The debate, moderated by Catherine Constantinidies, featured remarks from a prominent panel including Ambassador Geraldo Goncalves Miguel Saranga (Chair of the Geneva Group for Western Sahara), Professor Manfred Hinz, Ambassador Malainin Lakhal, Dr. Moara Crivelente, and Ambassador Oubi Buchraya.

Participants expressed deep concern over recent moves by certain states to endorse unilateral political proposals outside the established framework of genuine self-determination. The panel stressed that these political arrangements, if imposed without the consent of the Sahrawi people, risk violating the legal obligations established under the UN Charter and relevant General Assembly resolutions, asserting that the right to self-determination cannot be substituted, reinterpreted, or limited.

Legal experts at the event recalled the 1975 Advisory Opinion of the International Court of Justice (ICJ), which concluded that no ties of territorial sovereignty existed that could block the application of self-determination through the free and genuine expression of the territory’s inhabitants.
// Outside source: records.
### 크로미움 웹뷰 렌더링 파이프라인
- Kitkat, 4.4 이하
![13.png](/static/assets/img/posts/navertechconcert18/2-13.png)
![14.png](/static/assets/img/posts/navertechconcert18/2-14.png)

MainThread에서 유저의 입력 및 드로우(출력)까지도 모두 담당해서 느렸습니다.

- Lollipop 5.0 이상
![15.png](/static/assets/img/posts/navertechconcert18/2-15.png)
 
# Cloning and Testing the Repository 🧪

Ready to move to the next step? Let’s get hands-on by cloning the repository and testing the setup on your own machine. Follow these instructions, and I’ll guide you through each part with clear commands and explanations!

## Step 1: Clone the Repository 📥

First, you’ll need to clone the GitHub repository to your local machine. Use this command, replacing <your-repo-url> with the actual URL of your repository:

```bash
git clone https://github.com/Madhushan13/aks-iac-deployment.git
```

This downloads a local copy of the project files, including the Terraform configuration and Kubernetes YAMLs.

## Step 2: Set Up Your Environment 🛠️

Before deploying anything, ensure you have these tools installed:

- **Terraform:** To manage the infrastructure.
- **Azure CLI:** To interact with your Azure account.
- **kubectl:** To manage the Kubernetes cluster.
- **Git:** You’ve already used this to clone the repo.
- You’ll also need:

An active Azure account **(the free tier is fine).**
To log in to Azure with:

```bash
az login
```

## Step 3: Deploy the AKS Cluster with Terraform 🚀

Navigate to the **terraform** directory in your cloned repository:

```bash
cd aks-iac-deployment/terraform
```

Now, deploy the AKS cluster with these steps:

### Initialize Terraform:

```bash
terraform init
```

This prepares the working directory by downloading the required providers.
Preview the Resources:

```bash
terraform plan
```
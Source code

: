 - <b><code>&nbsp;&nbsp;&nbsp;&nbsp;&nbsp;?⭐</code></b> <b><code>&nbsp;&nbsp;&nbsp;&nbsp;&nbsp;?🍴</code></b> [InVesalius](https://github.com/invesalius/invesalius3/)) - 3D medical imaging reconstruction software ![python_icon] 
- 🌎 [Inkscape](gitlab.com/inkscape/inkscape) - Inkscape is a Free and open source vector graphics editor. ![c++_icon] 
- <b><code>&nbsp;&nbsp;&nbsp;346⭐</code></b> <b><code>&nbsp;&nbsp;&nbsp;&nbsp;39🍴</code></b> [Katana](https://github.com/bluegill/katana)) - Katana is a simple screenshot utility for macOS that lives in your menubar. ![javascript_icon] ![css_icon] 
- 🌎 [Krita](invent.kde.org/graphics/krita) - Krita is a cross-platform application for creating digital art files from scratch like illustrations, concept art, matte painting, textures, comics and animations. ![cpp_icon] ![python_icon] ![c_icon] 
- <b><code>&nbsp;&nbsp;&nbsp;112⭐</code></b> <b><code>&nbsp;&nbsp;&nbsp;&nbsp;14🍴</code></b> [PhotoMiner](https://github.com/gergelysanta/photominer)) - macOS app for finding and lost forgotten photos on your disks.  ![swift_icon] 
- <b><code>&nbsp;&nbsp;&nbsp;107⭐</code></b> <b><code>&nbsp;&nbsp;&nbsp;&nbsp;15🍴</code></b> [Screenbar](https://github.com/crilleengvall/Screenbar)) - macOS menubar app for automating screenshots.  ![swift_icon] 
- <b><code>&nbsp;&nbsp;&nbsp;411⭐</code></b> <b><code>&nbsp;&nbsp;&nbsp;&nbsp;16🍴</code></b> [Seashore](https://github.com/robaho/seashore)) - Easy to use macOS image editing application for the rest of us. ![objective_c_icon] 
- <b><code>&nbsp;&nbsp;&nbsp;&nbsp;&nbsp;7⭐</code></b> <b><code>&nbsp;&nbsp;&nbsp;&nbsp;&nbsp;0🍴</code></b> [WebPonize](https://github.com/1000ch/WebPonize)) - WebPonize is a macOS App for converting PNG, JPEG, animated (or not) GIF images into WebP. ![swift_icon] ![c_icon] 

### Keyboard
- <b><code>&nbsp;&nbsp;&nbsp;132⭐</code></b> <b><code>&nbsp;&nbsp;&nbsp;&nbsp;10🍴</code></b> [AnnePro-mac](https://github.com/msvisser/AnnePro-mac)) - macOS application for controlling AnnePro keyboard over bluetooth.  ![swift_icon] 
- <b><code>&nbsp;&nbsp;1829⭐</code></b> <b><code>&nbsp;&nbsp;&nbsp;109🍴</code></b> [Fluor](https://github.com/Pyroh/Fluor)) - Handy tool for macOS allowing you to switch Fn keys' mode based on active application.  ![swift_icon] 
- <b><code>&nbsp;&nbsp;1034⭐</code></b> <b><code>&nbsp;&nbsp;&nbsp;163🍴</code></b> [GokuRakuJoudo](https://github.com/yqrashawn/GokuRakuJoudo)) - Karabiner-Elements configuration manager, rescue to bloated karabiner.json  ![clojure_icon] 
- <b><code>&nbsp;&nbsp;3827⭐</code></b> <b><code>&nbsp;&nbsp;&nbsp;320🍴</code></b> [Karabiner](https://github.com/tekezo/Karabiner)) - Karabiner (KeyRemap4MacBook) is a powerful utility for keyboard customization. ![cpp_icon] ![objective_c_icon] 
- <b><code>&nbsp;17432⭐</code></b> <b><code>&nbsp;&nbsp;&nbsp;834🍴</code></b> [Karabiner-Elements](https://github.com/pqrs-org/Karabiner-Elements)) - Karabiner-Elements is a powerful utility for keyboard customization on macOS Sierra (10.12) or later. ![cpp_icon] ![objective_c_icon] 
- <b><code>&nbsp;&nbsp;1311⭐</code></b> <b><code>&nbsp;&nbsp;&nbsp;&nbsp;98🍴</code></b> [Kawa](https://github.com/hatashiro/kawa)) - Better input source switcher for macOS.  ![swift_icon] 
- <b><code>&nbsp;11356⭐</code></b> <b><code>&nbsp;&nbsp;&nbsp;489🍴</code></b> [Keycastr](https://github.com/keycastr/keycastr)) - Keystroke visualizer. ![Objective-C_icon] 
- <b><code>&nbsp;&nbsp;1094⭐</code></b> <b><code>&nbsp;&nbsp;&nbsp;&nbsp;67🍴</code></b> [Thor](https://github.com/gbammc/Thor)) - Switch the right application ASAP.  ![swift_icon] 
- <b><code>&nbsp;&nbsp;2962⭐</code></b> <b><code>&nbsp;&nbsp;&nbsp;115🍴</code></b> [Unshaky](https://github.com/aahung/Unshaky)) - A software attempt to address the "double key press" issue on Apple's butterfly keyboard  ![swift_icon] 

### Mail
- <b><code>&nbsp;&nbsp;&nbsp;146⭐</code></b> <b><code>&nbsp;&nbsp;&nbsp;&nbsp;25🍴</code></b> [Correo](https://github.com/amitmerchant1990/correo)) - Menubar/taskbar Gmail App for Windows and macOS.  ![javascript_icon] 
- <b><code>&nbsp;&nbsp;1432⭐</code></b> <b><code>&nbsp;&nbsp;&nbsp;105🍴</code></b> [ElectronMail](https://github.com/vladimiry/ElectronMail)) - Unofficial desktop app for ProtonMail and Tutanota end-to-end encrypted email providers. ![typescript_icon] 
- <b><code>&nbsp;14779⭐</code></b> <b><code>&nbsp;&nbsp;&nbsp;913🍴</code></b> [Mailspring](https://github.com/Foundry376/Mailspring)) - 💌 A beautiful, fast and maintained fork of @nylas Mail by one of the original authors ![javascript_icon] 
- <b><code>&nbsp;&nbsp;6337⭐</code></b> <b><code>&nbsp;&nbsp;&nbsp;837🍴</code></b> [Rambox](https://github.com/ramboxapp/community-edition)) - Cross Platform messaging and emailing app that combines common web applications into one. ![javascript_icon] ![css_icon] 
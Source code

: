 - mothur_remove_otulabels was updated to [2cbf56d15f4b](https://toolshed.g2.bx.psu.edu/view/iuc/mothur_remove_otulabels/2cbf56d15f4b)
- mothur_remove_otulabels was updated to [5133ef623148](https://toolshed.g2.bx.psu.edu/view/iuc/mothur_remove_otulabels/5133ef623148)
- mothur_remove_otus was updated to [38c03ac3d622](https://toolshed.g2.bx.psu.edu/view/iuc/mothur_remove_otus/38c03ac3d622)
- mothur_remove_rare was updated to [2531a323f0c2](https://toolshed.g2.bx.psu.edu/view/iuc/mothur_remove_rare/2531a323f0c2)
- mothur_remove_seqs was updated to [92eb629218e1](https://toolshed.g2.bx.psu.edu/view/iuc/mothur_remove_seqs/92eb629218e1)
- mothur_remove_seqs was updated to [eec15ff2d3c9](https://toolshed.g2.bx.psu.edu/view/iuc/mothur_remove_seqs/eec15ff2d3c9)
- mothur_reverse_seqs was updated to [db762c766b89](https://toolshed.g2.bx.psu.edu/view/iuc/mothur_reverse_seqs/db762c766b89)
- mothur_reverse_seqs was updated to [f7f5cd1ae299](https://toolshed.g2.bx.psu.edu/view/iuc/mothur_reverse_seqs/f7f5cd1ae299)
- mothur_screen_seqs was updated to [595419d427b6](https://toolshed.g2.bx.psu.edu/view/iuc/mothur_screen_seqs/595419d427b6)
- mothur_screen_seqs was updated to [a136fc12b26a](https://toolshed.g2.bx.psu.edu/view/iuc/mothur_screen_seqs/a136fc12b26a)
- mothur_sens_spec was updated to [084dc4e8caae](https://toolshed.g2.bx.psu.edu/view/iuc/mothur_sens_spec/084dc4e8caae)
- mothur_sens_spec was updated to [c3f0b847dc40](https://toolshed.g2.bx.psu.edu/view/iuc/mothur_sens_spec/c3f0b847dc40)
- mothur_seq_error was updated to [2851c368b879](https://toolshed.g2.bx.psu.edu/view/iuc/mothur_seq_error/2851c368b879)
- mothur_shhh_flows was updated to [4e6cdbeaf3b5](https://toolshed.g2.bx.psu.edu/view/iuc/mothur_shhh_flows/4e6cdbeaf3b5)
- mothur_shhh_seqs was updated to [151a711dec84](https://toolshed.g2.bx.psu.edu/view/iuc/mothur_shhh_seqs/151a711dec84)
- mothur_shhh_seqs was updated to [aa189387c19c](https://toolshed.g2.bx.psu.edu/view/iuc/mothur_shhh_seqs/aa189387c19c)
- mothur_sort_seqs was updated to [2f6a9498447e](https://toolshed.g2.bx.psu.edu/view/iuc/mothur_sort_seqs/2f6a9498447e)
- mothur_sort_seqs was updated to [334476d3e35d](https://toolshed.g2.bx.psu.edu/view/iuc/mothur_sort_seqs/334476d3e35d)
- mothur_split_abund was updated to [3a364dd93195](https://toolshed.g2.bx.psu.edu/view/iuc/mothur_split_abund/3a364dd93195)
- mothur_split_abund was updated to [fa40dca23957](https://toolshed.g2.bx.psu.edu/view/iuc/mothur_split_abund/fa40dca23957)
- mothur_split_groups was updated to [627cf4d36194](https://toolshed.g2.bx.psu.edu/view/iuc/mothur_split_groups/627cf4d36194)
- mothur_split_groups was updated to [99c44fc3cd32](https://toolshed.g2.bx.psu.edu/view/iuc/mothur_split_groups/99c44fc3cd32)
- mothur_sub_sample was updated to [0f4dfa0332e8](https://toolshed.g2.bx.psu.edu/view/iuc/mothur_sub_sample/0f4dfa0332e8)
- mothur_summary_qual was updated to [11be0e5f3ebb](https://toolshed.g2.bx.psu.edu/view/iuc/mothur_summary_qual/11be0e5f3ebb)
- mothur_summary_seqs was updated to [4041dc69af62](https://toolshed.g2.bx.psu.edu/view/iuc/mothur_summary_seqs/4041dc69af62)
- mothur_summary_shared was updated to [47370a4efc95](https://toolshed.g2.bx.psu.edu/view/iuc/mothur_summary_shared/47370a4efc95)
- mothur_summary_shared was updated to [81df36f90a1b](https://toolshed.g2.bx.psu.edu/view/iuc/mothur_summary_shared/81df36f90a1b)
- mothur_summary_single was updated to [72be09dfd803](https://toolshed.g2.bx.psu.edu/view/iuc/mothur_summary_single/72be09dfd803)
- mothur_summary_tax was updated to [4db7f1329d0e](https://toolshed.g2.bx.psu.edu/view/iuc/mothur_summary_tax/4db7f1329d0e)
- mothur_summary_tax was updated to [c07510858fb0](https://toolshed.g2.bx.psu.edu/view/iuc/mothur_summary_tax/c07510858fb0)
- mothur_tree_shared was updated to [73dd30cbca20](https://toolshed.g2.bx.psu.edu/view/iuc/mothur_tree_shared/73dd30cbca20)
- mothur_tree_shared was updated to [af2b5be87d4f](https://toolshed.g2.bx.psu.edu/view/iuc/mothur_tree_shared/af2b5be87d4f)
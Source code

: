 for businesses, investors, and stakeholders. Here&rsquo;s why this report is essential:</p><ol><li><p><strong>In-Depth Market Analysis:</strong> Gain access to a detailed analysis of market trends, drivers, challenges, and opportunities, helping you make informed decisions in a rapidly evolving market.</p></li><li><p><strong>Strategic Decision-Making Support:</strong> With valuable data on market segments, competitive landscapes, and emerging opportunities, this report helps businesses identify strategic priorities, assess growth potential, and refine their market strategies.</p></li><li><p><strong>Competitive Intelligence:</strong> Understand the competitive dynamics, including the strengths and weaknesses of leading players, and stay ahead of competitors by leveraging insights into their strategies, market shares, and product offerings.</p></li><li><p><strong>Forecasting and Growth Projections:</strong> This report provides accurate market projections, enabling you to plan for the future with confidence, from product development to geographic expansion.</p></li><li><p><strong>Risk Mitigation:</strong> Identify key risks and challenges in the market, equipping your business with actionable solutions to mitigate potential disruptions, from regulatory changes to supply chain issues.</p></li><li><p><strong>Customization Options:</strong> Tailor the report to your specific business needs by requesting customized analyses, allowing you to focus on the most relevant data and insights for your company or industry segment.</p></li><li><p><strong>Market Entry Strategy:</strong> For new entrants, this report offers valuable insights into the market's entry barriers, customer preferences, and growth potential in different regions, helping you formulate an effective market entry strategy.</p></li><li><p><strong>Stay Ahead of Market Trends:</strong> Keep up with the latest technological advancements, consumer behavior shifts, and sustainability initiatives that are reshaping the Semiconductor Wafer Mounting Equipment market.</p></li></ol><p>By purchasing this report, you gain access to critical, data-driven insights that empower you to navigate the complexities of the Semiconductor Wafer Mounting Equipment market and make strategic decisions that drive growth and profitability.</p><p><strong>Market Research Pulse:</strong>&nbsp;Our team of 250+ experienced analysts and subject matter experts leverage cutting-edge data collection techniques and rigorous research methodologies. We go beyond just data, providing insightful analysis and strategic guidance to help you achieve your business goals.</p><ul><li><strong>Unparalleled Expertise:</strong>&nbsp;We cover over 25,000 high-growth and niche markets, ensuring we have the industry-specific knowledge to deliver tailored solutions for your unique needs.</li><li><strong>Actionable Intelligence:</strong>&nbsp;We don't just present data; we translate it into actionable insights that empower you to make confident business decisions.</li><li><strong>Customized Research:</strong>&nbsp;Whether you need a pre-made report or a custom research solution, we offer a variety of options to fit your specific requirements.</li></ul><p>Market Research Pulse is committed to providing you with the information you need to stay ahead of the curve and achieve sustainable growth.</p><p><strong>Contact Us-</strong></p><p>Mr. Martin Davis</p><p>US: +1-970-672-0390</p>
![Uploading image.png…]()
The panel also highlighted that the African Charter on Human and Peoples’ Rights recognizes self-determination as an absolute, unquestionable right that remains binding.

The side event concluded with a warning that the selective application of international law carries consequences far beyond Western Sahara, stating that evading established decolonization frameworks weakens the credibility of the United Nations system, compromises multilateralism, and prolongs regional instability and conflict.

The panel was attended by the Polisario Front Representative in Geneva, Ms. Nadjet Hendi, alongside ambassadors and diplomats from friendly nations, non-governmental organizations (NGOs) accredited to the Human Rights Council, and international human rights defenders in addition to Human rights defenders from the Sahrawi occupied territories and refugee camps.  (SPS)

090/500/60 (SPS)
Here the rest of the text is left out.